_INFORMATION SHOWN:_
_ _ _ _ _
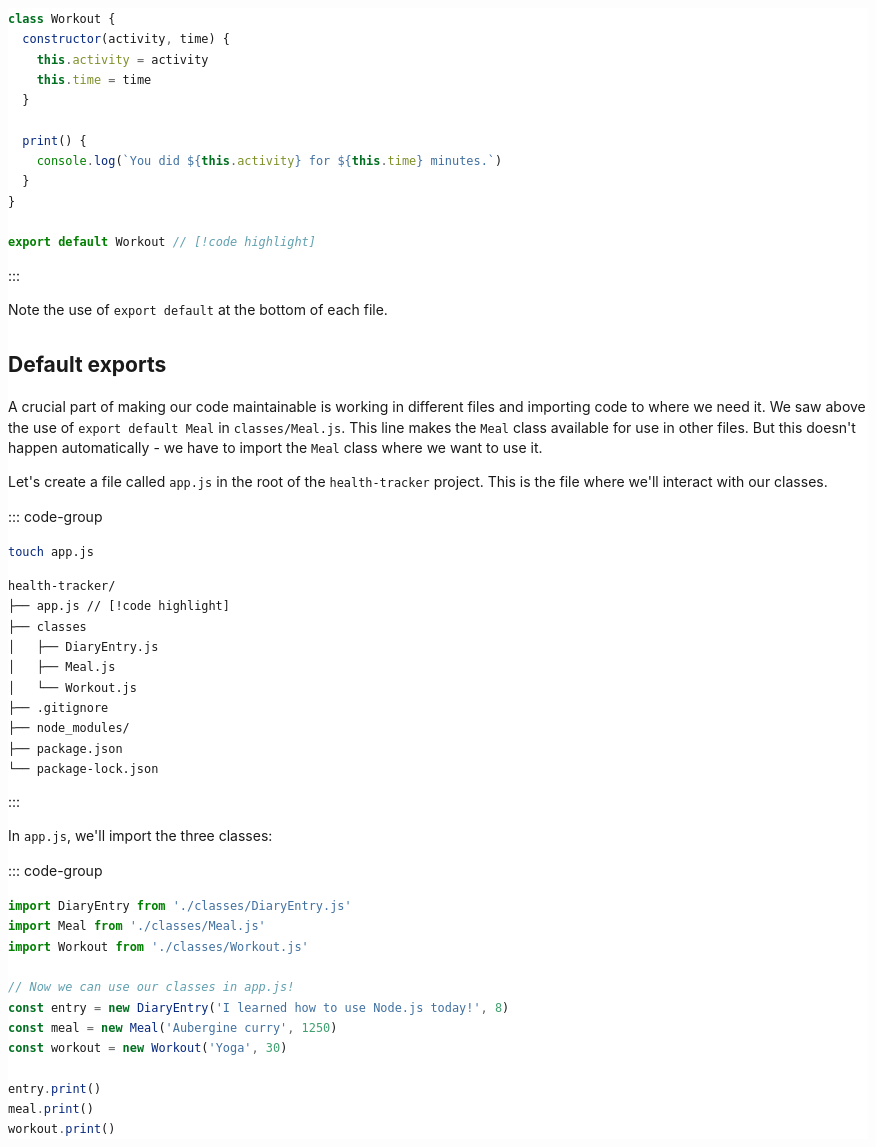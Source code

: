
 ```js [Workout.js]
class Workout {
  constructor(activity, time) {
    this.activity = activity
    this.time = time
  }

  print() {
    console.log(`You did ${this.activity} for ${this.time} minutes.`)
  }
}

export default Workout // [!code highlight]
```

:::

Note the use of `export default` at the bottom of each file.

## Default exports

A crucial part of making our code maintainable is working in different files and
importing code to where we need it. We saw above the use of
`export default Meal` in `classes/Meal.js`. This line makes the `Meal` class
available for use in other files. But this doesn't happen automatically - we
have to import the `Meal` class where we want to use it.

Let's create a file called `app.js` in the root of the `health-tracker` project.
This is the file where we'll interact with our classes.

::: code-group

```bash
touch app.js
```

```console [output]
health-tracker/
├── app.js // [!code highlight]
├── classes
│   ├── DiaryEntry.js
│   ├── Meal.js
│   └── Workout.js
├── .gitignore
├── node_modules/
├── package.json
└── package-lock.json
```

:::

In `app.js`, we'll import the three classes:

::: code-group

```js
import DiaryEntry from './classes/DiaryEntry.js'
import Meal from './classes/Meal.js'
import Workout from './classes/Workout.js'

// Now we can use our classes in app.js!
const entry = new DiaryEntry('I learned how to use Node.js today!', 8)
const meal = new Meal('Aubergine curry', 1250)
const workout = new Workout('Yoga', 30)

entry.print()
meal.print()
workout.print()
```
_ _ _ _ _
Starting at the line with "A crucial part" and ending at the line with "This line makes", print each line of the listing above exactly, with no other lines.

_SOLUTION FOR THIS TASK:_
A crucial part of making our code maintainable is working in different files and
importing code to where we need it. We saw above the use of
`export default Meal` in `classes/Meal.js`. This line makes the `Meal` class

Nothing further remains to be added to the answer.